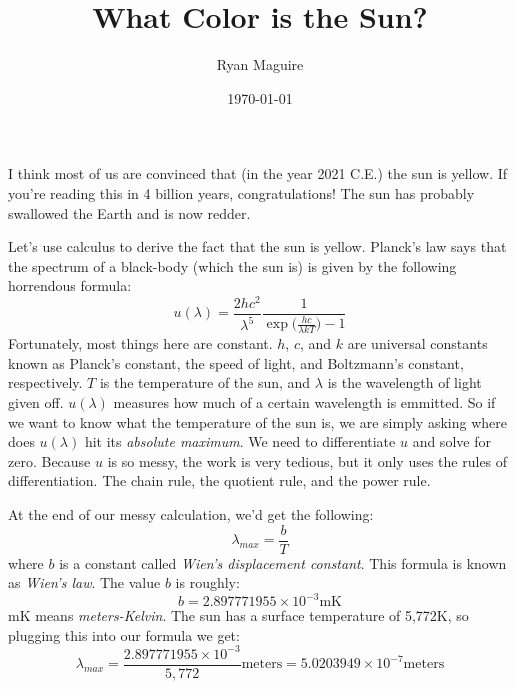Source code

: \documentclass{article}
\title{What Color is the Sun?}
\author{Ryan Maguire}
\date{\today}
\begin{document}
    \maketitle
    I think most of us are convinced that (in the year 2021 C.E.) the sun
    is yellow. If you're reading this in 4 billion years, congratulations! The
    sun has probably swallowed the Earth and is now redder.
    \par\hfill\par
    Let's use calculus to derive the fact that the sun is yellow. Planck's
    law says that the spectrum of a black-body (which the sun is) is given by
    the following horrendous formula:
    \begin{equation}
        u(\lambda)=
            \frac{2hc^{2}}{\lambda^{5}}
                \frac{1}{\exp\big(\frac{hc}{\lambda{k}T})-1}
    \end{equation}
    Fortunately, most things here are constant. $h$, $c$, and $k$ are universal
    constants known as Planck's constant, the speed of light, and
    Boltzmann's constant, respectively. $T$ is the temperature of the sun,
    and $\lambda$ is the wavelength of light given off. $u(\lambda)$ measures
    how much of a certain wavelength is emmitted. So if we want to know what
    the temperature of the sun is, we are simply asking where does $u(\lambda)$
    hit its \textit{absolute maximum}. We need to differentiate $u$ and solve
    for zero. Because $u$ is so messy, the work is very tedious, but it only
    uses the rules of differentiation. The chain rule, the quotient rule, and
    the power rule.
    \par\hfill\par
    At the end of our messy calculation, we'd get the following:
    \begin{equation}
        \lambda_{max}=\frac{b}{T}
    \end{equation}
    where $b$ is a constant called
    \textit{Wien's displacement constant}. This formula is known as
    \textit{Wien's law}. The value $b$ is roughly:
    \begin{equation}
        b=2.897771955\times{10}^{-3}\textrm{mK}
    \end{equation}
    mK means \textit{meters-Kelvin}. The sun has a surface temperature of
    5,772K, so plugging this into our formula we get:
    \begin{equation}
        \lambda_{max}=\frac{2.897771955\times{10}^{-3}}{5,772}\textrm{meters}
            =5.0203949\times{10}^{-7}\textrm{meters}
    \end{equation}
\end{document}
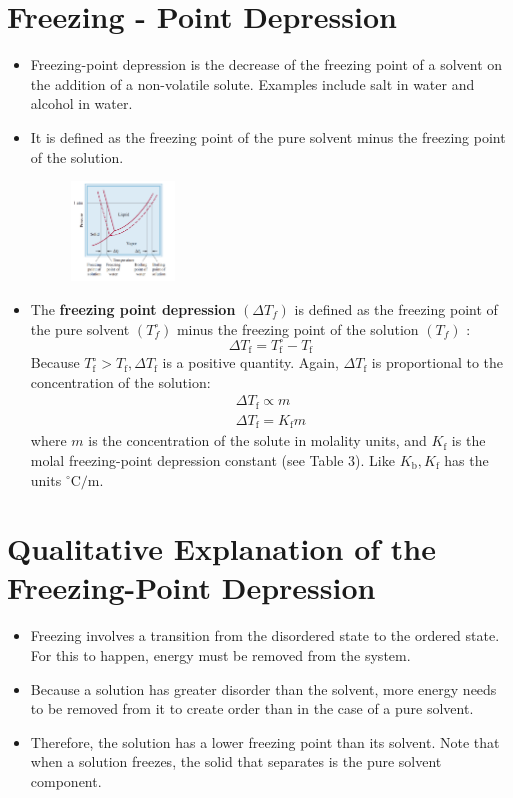 \documentclass[a4paper,12pt,twocolumn]{article}
\begin{document}
\section{Freezing - Point Depression}
\begin{itemize}
\item Freezing-point depression is the decrease of the freezing point of a solvent on the addition of a non-volatile solute. Examples include salt in water and alcohol in water.
\item It is defined as the freezing point of the pure solvent minus the freezing point of the solution.


\begin{figure}[h]
\begin{center}
\includegraphics[width=0.26\textwidth, keepaspectratio]{Screenshot 2023-03-23 161120.png}
\end{center}
\end{figure}

\item The \textbf{freezing point depression} $\left(\Delta T_f\right)$ is defined as the freezing point of the pure solvent $\left(T_f^{\circ}\right)$ minus the freezing point of the solution $\left(T_f\right)$ :
$$
\Delta T_{\mathrm{f}}=T_{\mathrm{f}}^{\circ}-T_{\mathrm{f}}
$$
Because $T_{\mathrm{f}}^{\circ}>T_{\mathrm{f}}, \Delta T_{\mathrm{f}}$ is a positive quantity. Again, $\Delta T_{\mathrm{f}}$ is proportional to the concentration of the solution:
$$
\begin{gathered}
\Delta T_{\mathrm{f}} \propto m \\
\Delta T_{\mathrm{f}}=K_{\mathrm{f}} m
\end{gathered}
$$
where $m$ is the concentration of the solute in molality units, and $K_{\mathrm{f}}$ is the molal freezing-point depression constant (see Table 3). Like $K_{\mathrm{b}}, K_{\mathrm{f}}$ has the units ${ }^{\circ} \mathrm{C} / \mathrm{m}$.
\end{itemize}
\section{Qualitative Explanation of the Freezing-Point Depression}
\begin{itemize}
\item Freezing involves a transition from the disordered state to the ordered state. For this to happen, energy must be removed from the system. 
\item Because a solution has greater disorder than the solvent, more energy needs to be removed from it to create order than in the case of a pure solvent. 
\item Therefore, the solution has a lower freezing point than its solvent. Note that when a solution freezes, the solid that separates is the pure solvent component.
\end{itemize}
\end{document}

● **Aim of the exercise**: In the data above, retype only the stretch from the line with "5,772K, so plugging" through the line with "alcohol in water.", word for word, and skip any pictures.

● **Written answer**:
    5,772K, so plugging this into our formula we get:
    \begin{equation}
        \lambda_{max}=\frac{2.897771955\times{10}^{-3}}{5,772}\textrm{meters}
            =5.0203949\times{10}^{-7}\textrm{meters}
    \end{equation}
\end{document}
 \documentclass[a4paper,12pt,twocolumn]{article}
\begin{document}
\section{Freezing - Point Depression}
\begin{itemize}
\item Freezing-point depression is the decrease of the freezing point of a solvent on the addition of a non-volatile solute. Examples include salt in water and alcohol in water.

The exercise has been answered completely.